**Problem:**
Count the lines below that carry the word "Authentication". Answer with that number alone.

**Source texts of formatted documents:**
========
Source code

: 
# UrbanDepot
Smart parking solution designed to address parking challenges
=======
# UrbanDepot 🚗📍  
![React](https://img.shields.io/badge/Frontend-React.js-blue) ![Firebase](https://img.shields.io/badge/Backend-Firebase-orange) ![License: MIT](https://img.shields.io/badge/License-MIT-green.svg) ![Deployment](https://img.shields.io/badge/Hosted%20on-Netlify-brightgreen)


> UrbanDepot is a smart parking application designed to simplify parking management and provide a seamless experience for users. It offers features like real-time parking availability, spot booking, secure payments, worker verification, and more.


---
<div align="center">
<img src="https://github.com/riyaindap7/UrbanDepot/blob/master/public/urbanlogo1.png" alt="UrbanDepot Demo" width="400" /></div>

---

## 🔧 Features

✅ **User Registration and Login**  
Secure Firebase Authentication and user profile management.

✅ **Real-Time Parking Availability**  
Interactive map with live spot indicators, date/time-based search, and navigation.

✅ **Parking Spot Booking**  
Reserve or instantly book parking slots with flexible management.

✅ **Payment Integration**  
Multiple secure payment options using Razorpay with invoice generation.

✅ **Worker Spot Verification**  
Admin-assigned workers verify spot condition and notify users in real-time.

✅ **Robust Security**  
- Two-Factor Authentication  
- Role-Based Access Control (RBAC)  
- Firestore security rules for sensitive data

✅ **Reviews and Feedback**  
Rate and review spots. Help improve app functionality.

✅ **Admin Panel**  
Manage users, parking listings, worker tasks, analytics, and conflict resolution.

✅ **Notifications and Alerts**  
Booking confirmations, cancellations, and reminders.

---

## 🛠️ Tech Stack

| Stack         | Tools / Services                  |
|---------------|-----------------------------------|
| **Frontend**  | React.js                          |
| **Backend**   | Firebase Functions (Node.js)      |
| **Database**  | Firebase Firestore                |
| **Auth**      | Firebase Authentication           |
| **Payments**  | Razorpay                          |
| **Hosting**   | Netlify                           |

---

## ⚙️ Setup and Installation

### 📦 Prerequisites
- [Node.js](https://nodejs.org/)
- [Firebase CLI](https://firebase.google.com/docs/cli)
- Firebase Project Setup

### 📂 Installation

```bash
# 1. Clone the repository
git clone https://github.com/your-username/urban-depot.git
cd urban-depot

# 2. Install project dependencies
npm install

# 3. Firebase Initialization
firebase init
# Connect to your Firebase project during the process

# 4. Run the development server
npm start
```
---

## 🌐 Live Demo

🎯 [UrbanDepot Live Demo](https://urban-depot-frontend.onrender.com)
========
**Response box:**
3